This propensity score matched study covered an 11-year-period (2012–2022) and was retrospectively conducted in a 1,500-bed tertiary center. The manuscript was prepared according to the Standards for Quality Improvement Reporting Excellence (SQUIRE) [10].

Study design and ethics

Beginning in 2015, information about all patients who received EVT was prospectively collected in a standardized database. Data analysis was approved by the local ethics review board in 2015. Since the first application of EVT at our center, local clinical management of UGI leakage has undergone several changes including additional OTSC closure in individual cases. The first OTSC clip was applied in 2017 but the frequency of use has increased since 2021. We identified a total of 42 patients that received OTSC after successful EVT in our patient cohort. OTSC application was performed directly after sponge removal during the same endoscopy. The indication for performing OTSC instead of continuing EVT was chosen on an individual basis by the endoscopist, as described below.

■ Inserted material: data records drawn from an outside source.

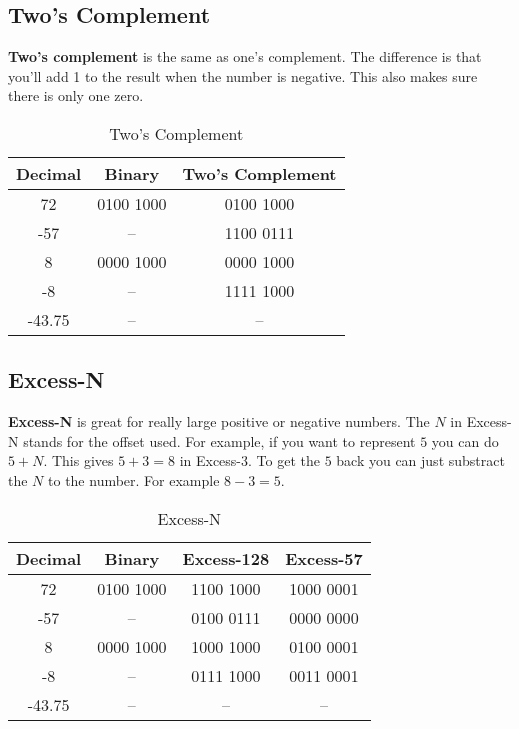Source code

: \subsection{Two's Complement}
{\bf Two's complement} is the same as one's complement.
The difference is that you'll add 1 to the result when the number is negative.
This also makes sure there is only one zero.

\begin{table}[h]
	\centering
	\begin{tabular}{c | c | c}
		Decimal & Binary    & Two's Complement \\
		\hline
		72      & 0100 1000 & 0100 1000        \\
		-57     & --        & 1100 0111        \\
		8       & 0000 1000 & 0000 1000        \\
		-8      & --        & 1111 1000        \\
		-43.75  & --        & --               \\
	\end{tabular}
	\caption{Two's Complement}
\end{table}

\subsection{Excess-N}
{\bf Excess-N} is great for really large positive or negative numbers.
The \(N\) in Excess-N stands for the offset used.
For example, if you want to represent \(5\) you can do \(5 + N\).
This gives \(5 + 3 = 8\) in Excess-3.
To get the \(5\) back you can just substract the \(N\) to the number.
For example \(8 - 3 = 5\).

\begin{table}[h]
	\centering
	\begin{tabular}{c | c | c | c}
		Decimal & Binary    & Excess-128 & Excess-57 \\
		\hline
		72      & 0100 1000 & 1100 1000  & 1000 0001 \\
		-57     & --        & 0100 0111  & 0000 0000 \\
		8       & 0000 1000 & 1000 1000  & 0100 0001 \\
		-8      & --        & 0111 1000  & 0011 0001 \\
		-43.75  & --        & --         & --        \\
	\end{tabular}
	\caption{Excess-N}
\end{table}

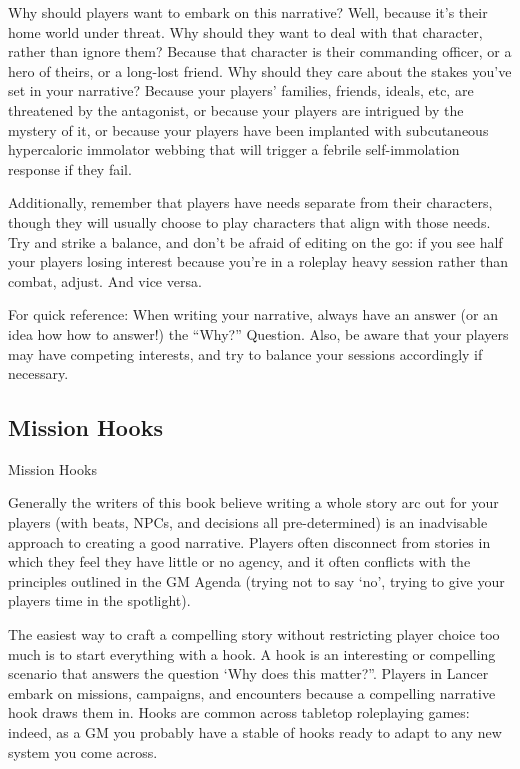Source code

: Why should players want to embark on this narrative? Well, because it’s their home world under  
threat. Why should they want to deal with that character, rather than ignore them? Because that  
character is their commanding officer, or a hero of theirs, or a long-lost friend. Why should they  
care about the stakes you’ve set in your narrative? Because your players’ families, friends,  
ideals, etc, are threatened by the antagonist, or because your players are intrigued by the  
mystery of it, or because your players have been implanted with subcutaneous hypercaloric  
immolator webbing that will trigger a febrile self-immolation response if they fail. 
 

Additionally, remember that players have needs separate from their characters, though they will  
usually choose to play characters that align with those needs. Try and strike a balance, and don’t  
be afraid of editing on the go: if you see half your players losing interest because you’re in a  
roleplay heavy session rather than combat, adjust. And vice versa. 
 

For quick reference: When writing your narrative, always have an answer (or an idea how how to  
answer!) the “Why?” Question. Also, be aware that your players may have competing interests,  
and try to balance your sessions accordingly if necessary. 
 

                                                                                                          
\subsection{Mission Hooks}

                                           Mission Hooks   

Generally the writers of this book believe writing a whole story arc out for your players (with  
beats, NPCs, and decisions all pre-determined) is an inadvisable approach to creating a good  
narrative. Players often disconnect from stories in which they feel they have little or no agency,  
and it often conflicts with the principles outlined in the GM Agenda (trying not to say ‘no’, trying  
to give your players time in the spotlight).
 

The easiest way to craft a compelling story without restricting player choice too much is to start  
everything with a hook. A hook is an interesting or compelling scenario that answers the  
question ‘Why does this matter?”. Players in Lancer embark on missions, campaigns, and  
encounters because a compelling narrative hook draws them in. Hooks are common across  
tabletop roleplaying games: indeed, as a GM you probably have a stable of hooks ready to adapt  
to any new system you come across.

To evaluate the impact of additional OTSC clip placement, the 42 patients were selected for a 1:1 matched propensity score analysis. Because of the heterogeneity of EVT indications and clinical situations, we chose to reduce the dataset to achieve two homogenous patient cohorts. Based on the available literature and expert knowledge, we chose the following covariates that could influence the progression and outcome of leakage therapy: gender, age, Charlson comorbidity index, underlying disease, surgical procedure, and localization and size of leakage. Because all EVT+OTSC patients recovered and none died, only patients in whom EVT was effective were selected for matching.

The analysis focused on clinically important outcome variables, such as total duration of leakage therapy, time from leakage till discharge, and nutritional status at discharge.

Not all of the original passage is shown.